Informacja o tragicznej śmierci Lee Richardsona błyskawicznie obiegła całe środowisko żużlowe. Swojego smutku z powodu odejścia zawodnika PGE Marmy nie ukrywa zawodnik bydgoskiej Polonii Tomasz Gapiński, który doskonale znał Richardsona.

- Zareagowałem chyba tak jak wszyscy. Jeździłem z Lee w Polonii Piła i Włókniarzu Częstochowa. To strasznie smutne, kiedy ktoś od nas odchodzi w tak przykry sposób. To naprawdę załamujące. Lee był przecież jednym z nas - skomentował tragiczne wydarzenia z Wrocławia Tomasz Gapiński .

Zawodnik Polonii Bydgoszcz znał doskonale Lee Richardsona. Obaj panowie mieli okazję do wspólnych występów. - Razem przeżyliśmy sporo. Kiedy jeździliśmy we Włókniarzu były zarówno wzloty jak i upadki. Było tak choćby w przypadku kontuzji, zarówno mojej czy Lee. Jeździliśmy razem i byliśmy razem. Właśnie z tego powodu o tym wszystkim tak ciężko teraz mówić. Lee od nas odszedł i w moim sercu jest ogromny smutek po jego stracie - nie ukrywa Gapiński.
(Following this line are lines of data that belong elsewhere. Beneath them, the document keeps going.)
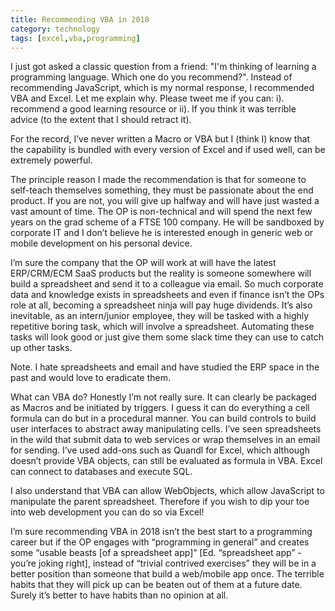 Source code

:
 ```yaml
---
title: Recommending VBA in 2018
category: technology
tags: [excel,vba,programming]
---
```

I just got asked a classic question from a friend: "I'm thinking of learning a programming
language. Which one do you recommend?". Instead of recommending JavaScript, which is my normal 
response, I recommended VBA and Excel. Let me explain why. Please tweet me if you can: i). 
recommend a good learning resource or ii). If you think it was terrible advice (to the extent that 
I should retract it).

For the record, I’ve never written a Macro or VBA but I (think I) know that the capability is 
bundled with every version of Excel and if used well, can be extremely powerful.

The principle reason I made the recommendation is that for someone to self-teach themselves 
something, they must be passionate about the end product. If you are not, you will give up halfway 
and will have just wasted a vast amount of time. The OP is non-technical and will spend the next 
few years on the grad scheme of a FTSE 100 company. He will be sandboxed by corporate IT and I 
don’t believe he is interested enough in generic web or mobile development on his personal device.

I’m sure the company that the OP will work at will have the latest ERP/CRM/ECM SaaS products but 
the reality is someone somewhere will build a spreadsheet and send it to a colleague via email. So 
much corporate data and knowledge exists in spreadsheets and even if finance isn’t the OPs role at 
all, becoming a spreadsheet ninja will pay huge dividends. It’s also inevitable, as an intern/junior 
employee, they will be tasked with a highly repetitive boring task, which will involve a spreadsheet. 
Automating these tasks will look good or just give them some slack time they can use to catch up 
other tasks.

Note. I hate spreadsheets and email and have studied the ERP space in the past and would love to 
eradicate them.

What can VBA do? Honestly I’m not really sure. It can clearly be packaged as Macros and be initiated 
by triggers. I guess it can do everything a cell formula can do but in a procedural manner. You can 
build controls to build user interfaces to abstract away manipulating cells. I’ve seen spreadsheets 
in the wild that submit data to web services or wrap themselves in an email for sending. I’ve used 
add-ons such as Quandl for Excel, which although doesn’t provide VBA objects, can still be evaluated 
as formula in VBA. Excel can connect to databases and execute SQL.

I also understand that VBA can allow WebObjects, which allow JavaScript to manipulate the parent 
spreadsheet. Therefore if you wish to dip your toe into web development you can do so via Excel!

I’m sure recommending VBA in 2018 isn’t the best start to a programming career but if the OP engages 
with “programming in general” and creates some “usable beasts [of a spreadsheet app]” [Ed. 
“spreadsheet app” - you’re joking right], instead of “trivial contrived exercises” they will be in a 
better position than someone that build a web/mobile app once. The terrible habits that they will 
pick up can be beaten out of them at a future date. Surely it’s better to have habits than no 
opinion at all.


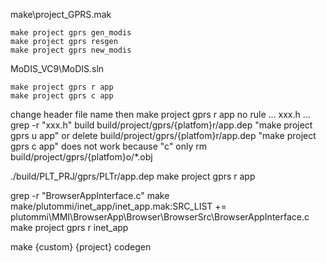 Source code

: make\project_GPRS.mak

```
make project gprs gen_modis
make project gprs resgen
make project gprs new_modis
```

MoDIS_VC9\MoDIS.sln

```
make project gprs r app
make project gprs c app
```

change header file name then
make project gprs r app
no rule ... xxx.h ...
grep -r "xxx.h" build
build/project/gprs/{platfom}r/app.dep
"make project gprs u app" or delete build/project/gprs/{platfom}r/app.dep
"make project gprs c app" does not work
because "c" only rm build/project/gprs/{platfom}o/*.obj

./build/PLT_PRJ/gprs/PLTr/app.dep
make project gprs r app

grep -r "BrowserAppInterface.c" make
make/plutommi/inet_app/inet_app.mak:SRC_LIST += plutommi\MMI\BrowserApp\Browser\BrowserSrc\BrowserAppInterface.c
make project gprs r inet_app

make {custom} {project} codegen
- Zawsze odbierałem go jako bardzo spokojnego człowieka. Tak go wspominałem i taki obraz w mojej pamięci zostanie już na zawsze. Cichy, spokojny, ale zawsze uśmiechnięty facet. Jako zawodnik był również bardzo pomocny dla swoich klubowych kolegów. Myślę, że taki dla mnie pozostanie. Najbardziej zapamiętam nasze wspólne chwile w Częstochowie. Trzeba przyznać, że Włókniarz miał wtedy naprawdę fajny zespół. Drużyna była naprawdę bardzo zgrana. Będzie brakować Lee - zakończył Tomasz Gapiński.